● **Task**: Give back an exact copy of the entries beneath, minus the pictures.

● **Given information**:
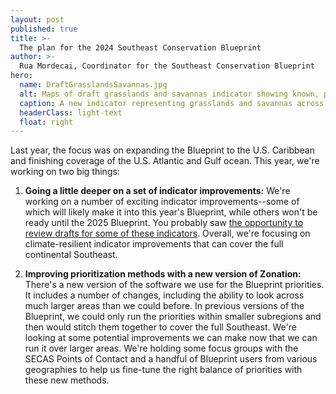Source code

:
 ```yaml
---
layout: post
published: true
title: >-
  The plan for the 2024 Southeast Conservation Blueprint
author: >-
  Rua Mordecai, Coordinator for the Southeast Conservation Blueprint
hero:
  name: DraftGrasslandsSavannas.jpg
  alt: Maps of draft grasslands and savannas indicator showing known, potential, and historic grasslands/savannas and surrounding pollinator buffers in shades of green on a grey basemap.
  caption: A new indicator representing grasslands and savannas across 15 states of the Southeast is one of the improvements planned for the 2024 Southeast Blueprint. This will replace the separate Interior Southeast grasslands and Great Plains perennial grasslands indicators in the current Blueprint with a more consistent approach.
  headerClass: light-text
  float: right
---
```


Last year, the focus was on expanding the Blueprint to the U.S. Caribbean and finishing coverage of the U.S. Atlantic and Gulf ocean. This year, we're working on two big things:

1. **Going a little deeper on a set of indicator improvements:** We're working on a number of exciting indicator improvements--some of which will likely make it into this year's Blueprint, while others won't be ready until the 2025 Blueprint. You probably saw [the opportunity to review drafts for some of these indicators](https://secassoutheast.org/2024/02/22/Four-indicator-review-opportunities-for-grasslands-and-savannas-Gulf-coral-and-hardbottom-forest-bird-habitat-and-landscape-condition.html). Overall, we're focusing on climate-resilient indicator improvements that can cover the full continental Southeast.

2. **Improving prioritization methods with a new version of Zonation:** There's a new version of the software we use for the Blueprint priorities.<!--more--> It includes a number of changes, including the ability to look across much larger areas than we could before. In previous versions of the Blueprint, we could only run the priorities within smaller subregions and then would stitch them together to cover the full Southeast. We're looking at some potential improvements we can make now that we can run it over larger areas. We're holding some focus groups with the SECAS Points of Contact and a handful of Blueprint users from various geographies to help us fine-tune the right balance of priorities with these new methods.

● **Problem solution**:
Source code

:
 ```yaml
---
layout: post
published: true
title: >-
  The plan for the 2024 Southeast Conservation Blueprint
author: >-
  Rua Mordecai, Coordinator for the Southeast Conservation Blueprint
hero:
  name: DraftGrasslandsSavannas.jpg
  alt: Maps of draft grasslands and savannas indicator showing known, potential, and historic grasslands/savannas and surrounding pollinator buffers in shades of green on a grey basemap.
  caption: A new indicator representing grasslands and savannas across 15 states of the Southeast is one of the improvements planned for the 2024 Southeast Blueprint. This will replace the separate Interior Southeast grasslands and Great Plains perennial grasslands indicators in the current Blueprint with a more consistent approach.
  headerClass: light-text
  float: right
---
```


Last year, the focus was on expanding the Blueprint to the U.S. Caribbean and finishing coverage of the U.S. Atlantic and Gulf ocean. This year, we're working on two big things:

1. **Going a little deeper on a set of indicator improvements:** We're working on a number of exciting indicator improvements--some of which will likely make it into this year's Blueprint, while others won't be ready until the 2025 Blueprint. You probably saw [the opportunity to review drafts for some of these indicators](https://secassoutheast.org/2024/02/22/Four-indicator-review-opportunities-for-grasslands-and-savannas-Gulf-coral-and-hardbottom-forest-bird-habitat-and-landscape-condition.html). Overall, we're focusing on climate-resilient indicator improvements that can cover the full continental Southeast.

2. **Improving prioritization methods with a new version of Zonation:** There's a new version of the software we use for the Blueprint priorities.<!--more--> It includes a number of changes, including the ability to look across much larger areas than we could before. In previous versions of the Blueprint, we could only run the priorities within smaller subregions and then would stitch them together to cover the full Southeast. We're looking at some potential improvements we can make now that we can run it over larger areas. We're holding some focus groups with the SECAS Points of Contact and a handful of Blueprint users from various geographies to help us fine-tune the right balance of priorities with these new methods.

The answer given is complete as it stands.